## EXERCISE DETAILS
Here are some entries; quote each one exactly.

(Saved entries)
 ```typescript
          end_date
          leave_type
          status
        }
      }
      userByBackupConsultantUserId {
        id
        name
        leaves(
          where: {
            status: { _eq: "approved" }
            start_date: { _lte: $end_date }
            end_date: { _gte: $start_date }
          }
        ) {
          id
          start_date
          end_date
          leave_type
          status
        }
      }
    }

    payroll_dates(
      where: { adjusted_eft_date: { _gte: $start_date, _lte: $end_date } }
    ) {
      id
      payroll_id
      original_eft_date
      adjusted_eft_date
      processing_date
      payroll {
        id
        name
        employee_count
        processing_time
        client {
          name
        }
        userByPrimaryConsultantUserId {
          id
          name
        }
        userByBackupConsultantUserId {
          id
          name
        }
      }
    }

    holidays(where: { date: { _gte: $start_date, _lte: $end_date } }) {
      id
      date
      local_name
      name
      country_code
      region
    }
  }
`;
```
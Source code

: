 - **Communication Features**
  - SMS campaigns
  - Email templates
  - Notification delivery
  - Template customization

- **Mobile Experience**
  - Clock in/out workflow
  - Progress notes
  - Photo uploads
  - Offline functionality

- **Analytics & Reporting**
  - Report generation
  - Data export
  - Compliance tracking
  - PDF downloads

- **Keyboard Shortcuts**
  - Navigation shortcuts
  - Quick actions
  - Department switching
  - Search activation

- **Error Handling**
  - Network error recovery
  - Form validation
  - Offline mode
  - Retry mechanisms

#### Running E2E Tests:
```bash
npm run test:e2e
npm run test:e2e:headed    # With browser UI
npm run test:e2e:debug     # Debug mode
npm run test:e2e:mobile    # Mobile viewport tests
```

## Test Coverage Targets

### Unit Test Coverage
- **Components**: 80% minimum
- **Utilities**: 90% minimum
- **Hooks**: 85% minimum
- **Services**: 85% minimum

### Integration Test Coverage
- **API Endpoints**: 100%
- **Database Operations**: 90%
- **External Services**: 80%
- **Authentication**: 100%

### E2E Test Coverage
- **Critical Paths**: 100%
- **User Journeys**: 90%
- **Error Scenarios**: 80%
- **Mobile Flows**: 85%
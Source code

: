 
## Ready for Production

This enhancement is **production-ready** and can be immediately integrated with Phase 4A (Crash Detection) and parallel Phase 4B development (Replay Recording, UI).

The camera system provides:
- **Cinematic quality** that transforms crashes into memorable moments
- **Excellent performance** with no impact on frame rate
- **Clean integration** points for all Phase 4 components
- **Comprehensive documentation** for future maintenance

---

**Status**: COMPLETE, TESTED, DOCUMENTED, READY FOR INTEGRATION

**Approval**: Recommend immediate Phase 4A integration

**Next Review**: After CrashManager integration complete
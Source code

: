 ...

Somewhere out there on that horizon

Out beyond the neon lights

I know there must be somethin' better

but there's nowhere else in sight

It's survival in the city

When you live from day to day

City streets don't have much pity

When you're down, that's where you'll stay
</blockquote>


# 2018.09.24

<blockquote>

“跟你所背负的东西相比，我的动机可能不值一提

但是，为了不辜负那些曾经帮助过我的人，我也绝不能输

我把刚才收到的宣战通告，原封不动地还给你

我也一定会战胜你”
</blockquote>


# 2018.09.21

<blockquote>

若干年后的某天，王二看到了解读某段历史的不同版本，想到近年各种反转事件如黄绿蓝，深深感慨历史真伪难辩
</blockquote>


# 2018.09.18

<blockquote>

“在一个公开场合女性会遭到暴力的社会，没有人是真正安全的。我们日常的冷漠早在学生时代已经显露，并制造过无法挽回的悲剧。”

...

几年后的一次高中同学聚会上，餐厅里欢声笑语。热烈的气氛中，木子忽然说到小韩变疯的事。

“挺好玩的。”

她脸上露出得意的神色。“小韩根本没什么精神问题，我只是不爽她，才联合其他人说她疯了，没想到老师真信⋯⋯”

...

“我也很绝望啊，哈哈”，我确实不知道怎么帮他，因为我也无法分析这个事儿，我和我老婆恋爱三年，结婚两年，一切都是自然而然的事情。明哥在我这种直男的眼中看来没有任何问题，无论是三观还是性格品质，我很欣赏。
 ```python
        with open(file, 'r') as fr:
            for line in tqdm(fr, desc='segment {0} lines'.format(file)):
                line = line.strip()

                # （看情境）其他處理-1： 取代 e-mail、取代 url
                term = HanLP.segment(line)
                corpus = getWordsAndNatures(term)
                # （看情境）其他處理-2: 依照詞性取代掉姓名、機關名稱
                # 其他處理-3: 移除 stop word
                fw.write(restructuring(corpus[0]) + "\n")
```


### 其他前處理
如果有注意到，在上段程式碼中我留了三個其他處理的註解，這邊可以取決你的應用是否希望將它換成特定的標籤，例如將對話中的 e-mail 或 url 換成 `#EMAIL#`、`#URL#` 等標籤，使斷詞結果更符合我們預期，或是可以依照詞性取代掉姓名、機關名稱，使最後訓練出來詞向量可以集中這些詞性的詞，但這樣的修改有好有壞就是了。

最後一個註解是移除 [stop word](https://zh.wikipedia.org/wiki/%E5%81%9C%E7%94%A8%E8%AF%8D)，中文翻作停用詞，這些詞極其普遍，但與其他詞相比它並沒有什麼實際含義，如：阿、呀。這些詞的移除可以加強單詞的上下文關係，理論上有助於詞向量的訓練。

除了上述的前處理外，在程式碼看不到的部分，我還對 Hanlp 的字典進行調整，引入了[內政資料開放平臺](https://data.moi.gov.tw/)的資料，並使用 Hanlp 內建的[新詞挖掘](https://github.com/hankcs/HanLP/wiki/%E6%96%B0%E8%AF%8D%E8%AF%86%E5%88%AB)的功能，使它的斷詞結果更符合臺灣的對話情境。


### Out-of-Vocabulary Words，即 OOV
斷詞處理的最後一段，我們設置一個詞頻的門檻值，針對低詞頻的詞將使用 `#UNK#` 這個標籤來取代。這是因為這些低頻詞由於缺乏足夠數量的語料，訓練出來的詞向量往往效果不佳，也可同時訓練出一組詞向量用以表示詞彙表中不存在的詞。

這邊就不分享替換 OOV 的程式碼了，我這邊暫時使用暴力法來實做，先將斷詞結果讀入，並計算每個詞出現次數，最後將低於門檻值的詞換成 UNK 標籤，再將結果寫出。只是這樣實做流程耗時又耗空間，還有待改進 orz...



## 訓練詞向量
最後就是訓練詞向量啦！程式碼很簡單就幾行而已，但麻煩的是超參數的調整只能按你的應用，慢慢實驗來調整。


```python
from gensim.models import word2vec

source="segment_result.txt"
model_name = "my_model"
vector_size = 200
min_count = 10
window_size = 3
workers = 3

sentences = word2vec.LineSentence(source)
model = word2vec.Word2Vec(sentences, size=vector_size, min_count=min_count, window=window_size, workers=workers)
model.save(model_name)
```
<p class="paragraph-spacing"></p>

## ANSWER BOX
 ```typescript
          end_date
          leave_type
          status
        }
      }
      userByBackupConsultantUserId {
        id
        name
        leaves(
          where: {
            status: { _eq: "approved" }
            start_date: { _lte: $end_date }
            end_date: { _gte: $start_date }
          }
        ) {
          id
          start_date
          end_date
          leave_type
          status
        }
      }
    }

    payroll_dates(
      where: { adjusted_eft_date: { _gte: $start_date, _lte: $end_date } }
    ) {
      id
      payroll_id
      original_eft_date
      adjusted_eft_date
      processing_date
      payroll {
        id
        name
        employee_count
        processing_time
        client {
          name
        }
        userByPrimaryConsultantUserId {
          id
          name
        }
        userByBackupConsultantUserId {
          id
          name
        }
      }
    }

    holidays(where: { date: { _gte: $start_date, _lte: $end_date } }) {
      id
      date
      local_name
      name
      country_code
      region
    }
  }
`;
```
Source code

: - **Communication Features**
  - SMS campaigns
  - Email templates
  - Notification delivery
  - Template customization

- **Mobile Experience**
  - Clock in/out workflow
  - Progress notes
  - Photo uploads
  - Offline functionality

- **Analytics & Reporting**
  - Report generation
  - Data export
  - Compliance tracking
  - PDF downloads

- **Keyboard Shortcuts**
  - Navigation shortcuts
  - Quick actions
  - Department switching
  - Search activation

- **Error Handling**
  - Network error recovery
  - Form validation
  - Offline mode
  - Retry mechanisms

#### Running E2E Tests:
```bash
npm run test:e2e
npm run test:e2e:headed    # With browser UI
npm run test:e2e:debug     # Debug mode
npm run test:e2e:mobile    # Mobile viewport tests
```

## Test Coverage Targets

### Unit Test Coverage
- **Components**: 80% minimum
- **Utilities**: 90% minimum
- **Hooks**: 85% minimum
- **Services**: 85% minimum

### Integration Test Coverage
- **API Endpoints**: 100%
- **Database Operations**: 90%
- **External Services**: 80%
- **Authentication**: 100%

### E2E Test Coverage
- **Critical Paths**: 100%
- **User Journeys**: 90%
- **Error Scenarios**: 80%
- **Mobile Flows**: 85%
Source code

: 
## Ready for Production

This enhancement is **production-ready** and can be immediately integrated with Phase 4A (Crash Detection) and parallel Phase 4B development (Replay Recording, UI).

The camera system provides:
- **Cinematic quality** that transforms crashes into memorable moments
- **Excellent performance** with no impact on frame rate
- **Clean integration** points for all Phase 4 components
- **Comprehensive documentation** for future maintenance

---

**Status**: COMPLETE, TESTED, DOCUMENTED, READY FOR INTEGRATION

**Approval**: Recommend immediate Phase 4A integration

**Next Review**: After CrashManager integration complete
Source code

: ...

Somewhere out there on that horizon

Out beyond the neon lights

I know there must be somethin' better

but there's nowhere else in sight

It's survival in the city

When you live from day to day

City streets don't have much pity

When you're down, that's where you'll stay
</blockquote>


# 2018.09.24

<blockquote>

“跟你所背负的东西相比，我的动机可能不值一提

但是，为了不辜负那些曾经帮助过我的人，我也绝不能输

我把刚才收到的宣战通告，原封不动地还给你

我也一定会战胜你”
</blockquote>


# 2018.09.21

<blockquote>

若干年后的某天，王二看到了解读某段历史的不同版本，想到近年各种反转事件如黄绿蓝，深深感慨历史真伪难辩
</blockquote>


# 2018.09.18

<blockquote>

“在一个公开场合女性会遭到暴力的社会，没有人是真正安全的。我们日常的冷漠早在学生时代已经显露，并制造过无法挽回的悲剧。”

...

几年后的一次高中同学聚会上，餐厅里欢声笑语。热烈的气氛中，木子忽然说到小韩变疯的事。

“挺好玩的。”

她脸上露出得意的神色。“小韩根本没什么精神问题，我只是不爽她，才联合其他人说她疯了，没想到老师真信⋯⋯”

...

“我也很绝望啊，哈哈”，我确实不知道怎么帮他，因为我也无法分析这个事儿，我和我老婆恋爱三年，结婚两年，一切都是自然而然的事情。明哥在我这种直男的眼中看来没有任何问题，无论是三观还是性格品质，我很欣赏。
 ```python
        with open(file, 'r') as fr:
            for line in tqdm(fr, desc='segment {0} lines'.format(file)):
                line = line.strip()

                # （看情境）其他處理-1： 取代 e-mail、取代 url
                term = HanLP.segment(line)
                corpus = getWordsAndNatures(term)
                # （看情境）其他處理-2: 依照詞性取代掉姓名、機關名稱
                # 其他處理-3: 移除 stop word
                fw.write(restructuring(corpus[0]) + "\n")
```


### 其他前處理
如果有注意到，在上段程式碼中我留了三個其他處理的註解，這邊可以取決你的應用是否希望將它換成特定的標籤，例如將對話中的 e-mail 或 url 換成 `#EMAIL#`、`#URL#` 等標籤，使斷詞結果更符合我們預期，或是可以依照詞性取代掉姓名、機關名稱，使最後訓練出來詞向量可以集中這些詞性的詞，但這樣的修改有好有壞就是了。

最後一個註解是移除 [stop word](https://zh.wikipedia.org/wiki/%E5%81%9C%E7%94%A8%E8%AF%8D)，中文翻作停用詞，這些詞極其普遍，但與其他詞相比它並沒有什麼實際含義，如：阿、呀。這些詞的移除可以加強單詞的上下文關係，理論上有助於詞向量的訓練。

除了上述的前處理外，在程式碼看不到的部分，我還對 Hanlp 的字典進行調整，引入了[內政資料開放平臺](https://data.moi.gov.tw/)的資料，並使用 Hanlp 內建的[新詞挖掘](https://github.com/hankcs/HanLP/wiki/%E6%96%B0%E8%AF%8D%E8%AF%86%E5%88%AB)的功能，使它的斷詞結果更符合臺灣的對話情境。


### Out-of-Vocabulary Words，即 OOV
斷詞處理的最後一段，我們設置一個詞頻的門檻值，針對低詞頻的詞將使用 `#UNK#` 這個標籤來取代。這是因為這些低頻詞由於缺乏足夠數量的語料，訓練出來的詞向量往往效果不佳，也可同時訓練出一組詞向量用以表示詞彙表中不存在的詞。

這邊就不分享替換 OOV 的程式碼了，我這邊暫時使用暴力法來實做，先將斷詞結果讀入，並計算每個詞出現次數，最後將低於門檻值的詞換成 UNK 標籤，再將結果寫出。只是這樣實做流程耗時又耗空間，還有待改進 orz...



## 訓練詞向量
最後就是訓練詞向量啦！程式碼很簡單就幾行而已，但麻煩的是超參數的調整只能按你的應用，慢慢實驗來調整。


```python
from gensim.models import word2vec

source="segment_result.txt"
model_name = "my_model"
vector_size = 200
min_count = 10
window_size = 3
workers = 3

sentences = word2vec.LineSentence(source)
model = word2vec.Word2Vec(sentences, size=vector_size, min_count=min_count, window=window_size, workers=workers)
model.save(model_name)
```
<p class="paragraph-spacing"></p>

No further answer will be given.